Two basic variations of 64 Kbps PCM are commonly used: µ-law and a-law. The methods are similar in that they both use logarithmic compression to achieve 12 to 13 bits of linear PCM quality in 8 bits, but they are different in relatively minor compression details (µ-law has a slight advantage in low-level, signal-to-noise ratio performance). Usage is historically along country and regional boundaries, with North America using µ-law and Europe and other countries using a-law modulation. It is important to note that when making a long-distance call, any required µ-law to a-law conversion is the responsibility of the µ-law country.

Another compression method used often is adaptive differential pulse code modulation (ADPCM). A commonly used instance of ADPCM is ITU-T G.726, which encodes using 4-bit samples, giving a transmission rate of 32 Kbps. Unlike PCM, the 4 bits do not directly encode the amplitude of speech, but they do encode the differences in amplitude, as well as the rate of change of that amplitude, employing some rudimentary linear prediction.

PCM and ADPCM are examples of waveform codecs—compression techniques that exploit redundant characteristics of the waveform itself. New compression techniques were developed over the past 10 to 15 years that further exploit knowledge of the source characteristics of speech generation. These techniques employ signal processing procedures that compress speech by sending only simplified parametric information about the original speech excitation and vocal tract shaping, requiring less bandwidth to transmit that information.

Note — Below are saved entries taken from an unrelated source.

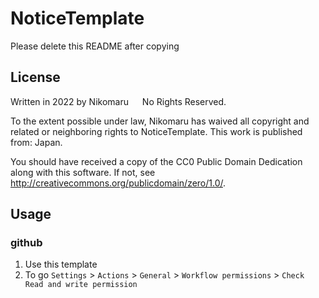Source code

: # NoticeTemplate

Please delete this README after copying

## License 
Written in 2022 by Nikomaru &emsp; No Rights Reserved. <br>

To the extent possible under law, Nikomaru has waived all copyright and related or neighboring rights to NoticeTemplate. This work is published from: Japan.<br>

You should have received a copy of the CC0 Public Domain Dedication along with this software. If not, see <http://creativecommons.org/publicdomain/zero/1.0/>.

## Usage
### github
1. Use this template
2. To go `Settings` > `Actions` > `General` > `Workflow permissions` > `Check Read and write permission`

These techniques can be grouped together generally as source codecs and include variations such as linear predictive coding (LPC), code excited linear prediction compression (CELP), and multipulse, multilevel quantization (MP-MLQ).

Voice Coding Standards

The ITU-T standardizes CELP, MP-MLQ PCM, and ADPCM coding schemes in its G-series recommendations. The most popular voice coding standards for telephony and packet voice include:

  • G.711 —Describes the 64 Kbps PCM voice coding technique outlined earlier; G.711-encoded voice is already in the correct format for digital voice delivery in the public phone network or through Private Branch eXchanges (PBXs).
  • G.726 —Describes ADPCM coding at 40, 32, 24, and 16 Kbps; you also can interchange ADPCM voice between packet voice and public phone or PBX networks, provided that the latter has ADPCM capability.
  • G.728 —Describes a 16 Kbps low-delay variation of CELP voice compression.
  • G.729 —Describes CELP compression that enables voice to be coded into 8 Kbps streams; two variations of this standard (G.729 and G.729 Annex A) differ largely in computational complexity, and both generally provide speech quality as good as that of 32 Kbps ADPCM.
  • G.723.1 —Describes a compression technique that you can use to compress speech or other audio signal components of multimedia service at a low bit rate, as part of the overall H.324 family of standards. Two bit rates are associated with this coder: 5.3 and 6.3 Kbps. The higher bit rate is based on MP-MLQ technology and provides greater quality. The lower bit rate is based on CELP, provides good quality, and affords system designers with additional flexibility.
  • iLBC (Internet Low Bitrate Codec) —A free speech codec suitable for robust voice communication over IP. The codec is designed for narrow band speech and results in a payload bit rate of 13.33 kbps with an encoding frame length of 30 ms and 15.20 kbps with an encoding length of 20 ms. The iLBC codec enables graceful speech quality degradation in the case of lost frames, which occurs in connection with lost or delayed IP packets. The basic quality is higher than G.729A, with high robustness to packet loss. The PacketCable consortium and many vendors have adopted iLBC as a preferred codec. It is also being used by many PC-to-Phone applications, such as Skype, Google Talk, Yahoo! Messenger with Voice, and MSN Messenger.

Mean Opinion Score

You can test voice quality in two ways: subjectively and objectively. Humans perform subjective voice testing, whereas computers—which are less likely to be "fooled" by compression schemes that can "trick" the human ear—perform objective voice testing.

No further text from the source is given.